[Document images with source code]
'''

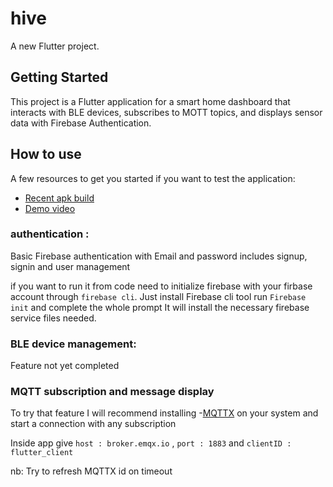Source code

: # hive

A new Flutter project.

## Getting Started

This project is a Flutter application for a smart
home dashboard that interacts with BLE
devices, subscribes to MOTT topics, and
displays sensor data with Firebase Authentication.

## How to use 
A few resources to get you started if you want to test the application:

- [Recent apk build](https://1drv.ms/u/s!AonmIAgOPvw4i3oAXTYqYfmPmQ5B)
- [Demo video](https://1drv.ms/v/s!AonmIAgOPvw4i3mWQ_NjY7HpPleV)

### authentication :
Basic Firebase authentication with Email and password includes signup, signin and user management

if you want to run it from code need to initialize firebase with your firbase account through `firebase cli`.
Just install Firebase cli tool run `Firebase init` and complete the whole prompt It will install the necessary firebase service files needed.

### BLE device management:
Feature not yet completed

### MQTT subscription and message display
To try that feature I will recommend installing
-[MQTTX](https://mqttx.app/) on your system and start a connection with any subscription

Inside app give `host : broker.emqx.io` , `port : 1883` and `clientID : flutter_client`

nb: Try to refresh MQTTX id on timeout 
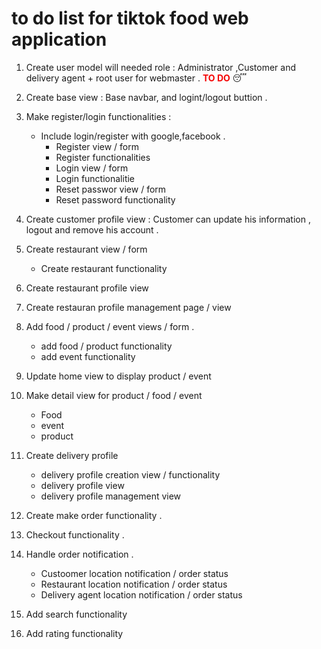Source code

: # to do list for tiktok food web application 



<!-- 
<span style="color:#f50202"> **TO DO [X]**</span>  :sleeping:

<span style="color:#f29007"> **IN PROGRESS [X]**</span>. :rocket:

<span style="color:#96a832"> **TO VERIFY [X]**</span>. :question:

<span style="color:#47f502"> **DONE []**</span>. :heavy_check_mark: -->


1. Create user model will needed role : Administrator ,Customer and delivery agent + root user for webmaster .<span style="color:#f50202"> **TO DO**</span>  :sleeping:


2. Create base view : Base navbar, and logint/logout buttion .

3. Make register/login functionalities :
    * Include login/register with google,facebook .
        * Register view / form  
        * Register functionalities
        * Login view / form
        * Login functionalitie
        * Reset passwor view / form 
        * Reset password functionality

4. Create customer profile view : Customer can update his information , logout and remove his account .

5. Create restaurant view / form 
    * Create restaurant functionality

6. Create restaurant profile view 

7. Create restauran profile management page / view 

8. Add food / product / event views / form . 
    * add food / product functionality 
    * add event functionality

9. Update home view to display product / event 

10. Make detail view for product / food / event
    * Food 
    * event
    * product

11. Create delivery profile
    * delivery profile creation view / functionality
    * delivery profile view 
    * delivery profile management view 


12. Create make order functionality .

13. Checkout functionality .

14. Handle order notification .
    * Custoomer location notification / order status
    * Restaurant location notification / order status 
    * Delivery agent location notification / order status

16. Add search functionality 

17. Add rating functionality 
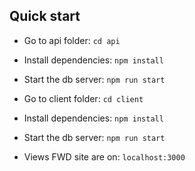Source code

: ## Quick start

- Go to api folder: `cd api`
- Install dependencies: `npm install`
- Start the db server: `npm run start`

- Go to client folder: `cd client`
- Install dependencies: `npm install`
- Start the db server: `npm run start`

- Views FWD site are on: `localhost:3000`

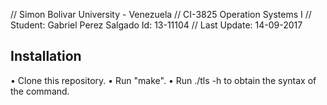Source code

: // Simon Bolivar University - Venezuela
// CI-3825 Operation Systems I
// Student: Gabriel Perez Salgado Id: 13-11104
// Last Update: 14-09-2017

## Installation

• Clone this repository.
• Run "make".
• Run ./tls -h to obtain the syntax of the command.

	 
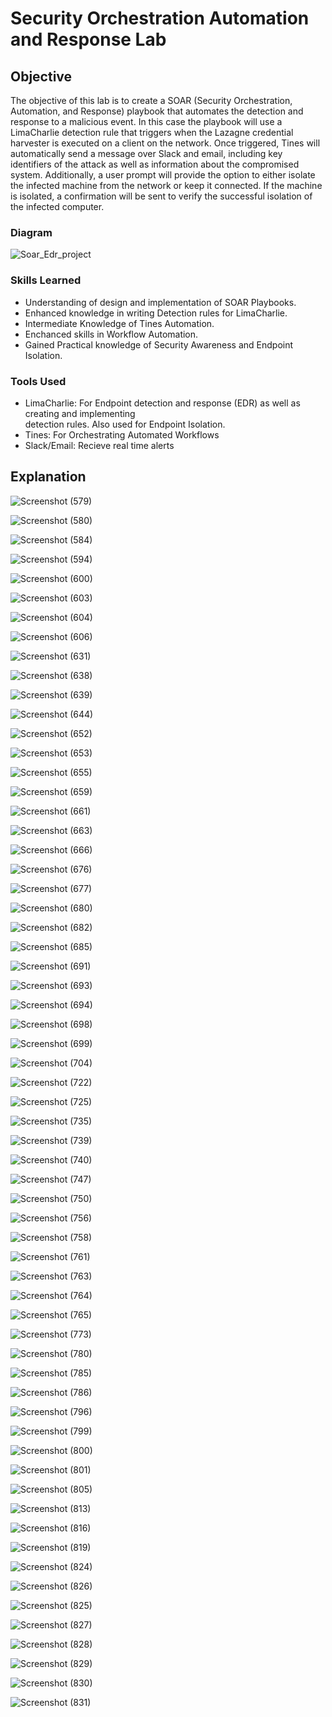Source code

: # Security Orchestration Automation and Response Lab

## Objective

The objective of this lab is to create a SOAR (Security Orchestration, Automation, and Response) playbook that automates the detection and response to a malicious event. In this case the playbook will use a LimaCharlie detection rule that triggers when the Lazagne credential harvester is executed on a client on the network. Once triggered, Tines will automatically send a message over Slack and email, including key identifiers of the attack as well as information about the compromised system. Additionally, a user prompt will provide the option to either isolate the infected machine from the network or keep it connected. If the machine is isolated, a confirmation will be sent to verify the successful isolation of the infected computer.

### Diagram

![Soar_Edr_project](https://github.com/user-attachments/assets/25305a3e-c0f3-4bba-9a8c-4d56d39830c1)

### Skills Learned

- Understanding of design and implementation of SOAR Playbooks.
- Enhanced knowledge in writing Detection rules for LimaCharlie.
- Intermediate Knowledge of Tines Automation.
- Enchanced skills in Workflow Automation.
- Gained Practical knowledge of Security Awareness and Endpoint Isolation.

### Tools Used

- LimaCharlie: For Endpoint detection and response (EDR) as well as creating and implementing   
               detection rules. Also used for Endpoint Isolation.
- Tines: For Orchestrating Automated Workflows
- Slack/Email: Recieve real time alerts

## Explanation

![Screenshot (579)](https://github.com/user-attachments/assets/0fa5a038-83df-4dd8-99c2-5341a96d148d)

![Screenshot (580)](https://github.com/user-attachments/assets/4a8b86e1-4a0a-4fab-a2fb-65dea99d28ff)

![Screenshot (584)](https://github.com/user-attachments/assets/2f3601c0-ad21-4491-853a-724911fbac1c)

![Screenshot (594)](https://github.com/user-attachments/assets/298c3d1f-b1fe-4344-930e-e027c3c8f28c)

![Screenshot (600)](https://github.com/user-attachments/assets/a4f06256-ebb8-4da7-92cc-0f629465265c)

![Screenshot (603)](https://github.com/user-attachments/assets/b1b58cc3-46f4-4b7f-bda9-b09ba0560b09)

![Screenshot (604)](https://github.com/user-attachments/assets/9d587e28-c394-4a8c-accb-8e1daa0a8922)

![Screenshot (606)](https://github.com/user-attachments/assets/019e3f77-7d23-4274-9ef3-ff3f1cfa1d7b)

![Screenshot (631)](https://github.com/user-attachments/assets/815e6323-17c9-4f80-93f1-1c414fa6f3c3)

![Screenshot (638)](https://github.com/user-attachments/assets/51556df1-6557-43f8-8948-90384de0e9a1)

![Screenshot (639)](https://github.com/user-attachments/assets/4a144b7e-62fa-400f-a8d2-03888b6b4722)

![Screenshot (644)](https://github.com/user-attachments/assets/f95f2d63-8217-475c-9a7b-5f2c2e8aaa2d)

![Screenshot (652)](https://github.com/user-attachments/assets/5fb5cab7-7a2d-4789-bd85-7e1b1bb1ed03)

![Screenshot (653)](https://github.com/user-attachments/assets/3239d14b-6109-4917-a2d1-f87108f7a899)

![Screenshot (655)](https://github.com/user-attachments/assets/1e7b99cd-1eb7-4f42-9b82-055fac2244fe)

![Screenshot (659)](https://github.com/user-attachments/assets/7e0ec828-a959-4a97-9ae0-e4180e24951c)

![Screenshot (661)](https://github.com/user-attachments/assets/ad51ba96-6466-4a9c-8682-5b01917021e3)

![Screenshot (663)](https://github.com/user-attachments/assets/16932b62-0e90-43f0-9214-cbd424555827)

![Screenshot (666)](https://github.com/user-attachments/assets/4c7ef42b-3dd2-45ea-9c1c-8232fc72070c)

![Screenshot (676)](https://github.com/user-attachments/assets/e38e74fd-28be-4eb8-9a4c-ba1d26471129)

![Screenshot (677)](https://github.com/user-attachments/assets/a9b2da1b-417e-425b-ad49-8bf933fc6094)

![Screenshot (680)](https://github.com/user-attachments/assets/95cbf60a-3760-4e55-b5fc-df3830362f60)

![Screenshot (682)](https://github.com/user-attachments/assets/747e6a97-05ef-4d91-a1ae-8dc066cfcab8)

![Screenshot (685)](https://github.com/user-attachments/assets/2f4364f5-8e1f-4834-aa99-0f9b95ae935d)

![Screenshot (691)](https://github.com/user-attachments/assets/f04b5cfe-1d62-44aa-a20c-33c204195b62)

![Screenshot (693)](https://github.com/user-attachments/assets/2465d7a1-6ba0-4603-985b-794135e4e8cf)

![Screenshot (694)](https://github.com/user-attachments/assets/287cbea9-d7d9-4270-ad45-57340491e30c)

![Screenshot (698)](https://github.com/user-attachments/assets/d329f7d2-fc13-4411-9f6e-d9c63177c7d6)

![Screenshot (699)](https://github.com/user-attachments/assets/bc230493-37d8-402f-932d-94dd2bf60978)

![Screenshot (704)](https://github.com/user-attachments/assets/6513f2d0-63c1-4521-a1c7-3fbc419ee2b6)

![Screenshot (722)](https://github.com/user-attachments/assets/c4726fc9-0c4b-417a-a664-4be32ec1f849)

![Screenshot (725)](https://github.com/user-attachments/assets/aacd627a-cd5b-4bed-88a2-6d6a8342fffd)

![Screenshot (735)](https://github.com/user-attachments/assets/dad48d97-1f56-4ad7-8d1a-12159d8d8d5f)

![Screenshot (739)](https://github.com/user-attachments/assets/88bf7a97-928d-4c76-b601-bbe284894844)

![Screenshot (740)](https://github.com/user-attachments/assets/d8e976f1-6c9e-41b2-a010-0b1f4384d773)

![Screenshot (747)](https://github.com/user-attachments/assets/932441cd-82f8-4ced-a13b-4257d34e4fdd)

![Screenshot (750)](https://github.com/user-attachments/assets/54718e7a-12d0-4a79-a060-9e66c3079672)

![Screenshot (756)](https://github.com/user-attachments/assets/023fb204-3530-4416-831c-81ace1f2ea99)

![Screenshot (758)](https://github.com/user-attachments/assets/170875ce-9e5a-47be-ad3d-1c2e88b3c265)

![Screenshot (761)](https://github.com/user-attachments/assets/6e2d1dde-dcea-47f3-9987-66b8f46bdea2)

![Screenshot (763)](https://github.com/user-attachments/assets/27e6b629-99ce-4eca-9547-26736d00460c)

![Screenshot (764)](https://github.com/user-attachments/assets/99db5483-4270-40f1-b745-2d030d23dc97)

![Screenshot (765)](https://github.com/user-attachments/assets/2d8903c8-e67a-4760-8562-0fe662f08e10)

![Screenshot (773)](https://github.com/user-attachments/assets/5ff67ace-6bfa-4a14-8924-099f72173d83)

![Screenshot (780)](https://github.com/user-attachments/assets/94e67d88-0143-41cf-bda8-78eddcd89728)

![Screenshot (785)](https://github.com/user-attachments/assets/d3b50df7-209c-4843-82ba-76986334681d)

![Screenshot (786)](https://github.com/user-attachments/assets/7e7aeab3-eb9a-45b0-aaf6-fdd6ed1fb34e)

![Screenshot (796)](https://github.com/user-attachments/assets/78167f8d-1e84-4c2b-8f44-c9dea8a6c906)

![Screenshot (799)](https://github.com/user-attachments/assets/8cefda03-7bf7-41a9-9d1b-e17cd981b2f3)

![Screenshot (800)](https://github.com/user-attachments/assets/4f8a1e76-0798-4b7a-80dc-ab49a3ad059d)

![Screenshot (801)](https://github.com/user-attachments/assets/f2053c6a-2296-4380-8242-1ca269973077)

![Screenshot (805)](https://github.com/user-attachments/assets/649cac0c-0a77-41ca-bc97-9eb1c2249360)

![Screenshot (813)](https://github.com/user-attachments/assets/418714b6-d08e-449a-8470-d9e0fcd6e32c)

![Screenshot (816)](https://github.com/user-attachments/assets/e8addf32-0ac4-4513-9a72-bd3b9f998499)

![Screenshot (819)](https://github.com/user-attachments/assets/aaf06a87-3cc1-4751-9f66-2ad46140e2f4)

![Screenshot (824)](https://github.com/user-attachments/assets/011438af-b867-434c-adce-7698b30e7208)

![Screenshot (826)](https://github.com/user-attachments/assets/0857dcee-bff2-4cef-8243-005033d8eb09)

![Screenshot (825)](https://github.com/user-attachments/assets/9c976160-eaea-4c2d-a749-ec51103ebfd2)

![Screenshot (827)](https://github.com/user-attachments/assets/e41c83a6-04d2-426d-b055-8ccc8b5b641f)

![Screenshot (828)](https://github.com/user-attachments/assets/de9349be-76cb-4d30-a6ea-f4f7ad4104f3)

![Screenshot (829)](https://github.com/user-attachments/assets/345636c0-475b-42df-afa0-9258de4d8bc0)

![Screenshot (830)](https://github.com/user-attachments/assets/5b50b607-745d-48a4-9b58-a7016b225ac1)

![Screenshot (831)](https://github.com/user-attachments/assets/9d7a05f2-71d1-4d3e-bb8e-bf0b69ab566e)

'''

● **What is needed**:
Would you copy out every line in the records that includes the string "functionalities"?

● **Exercise answer**:
3. Make register/login functionalities :
        * Register functionalities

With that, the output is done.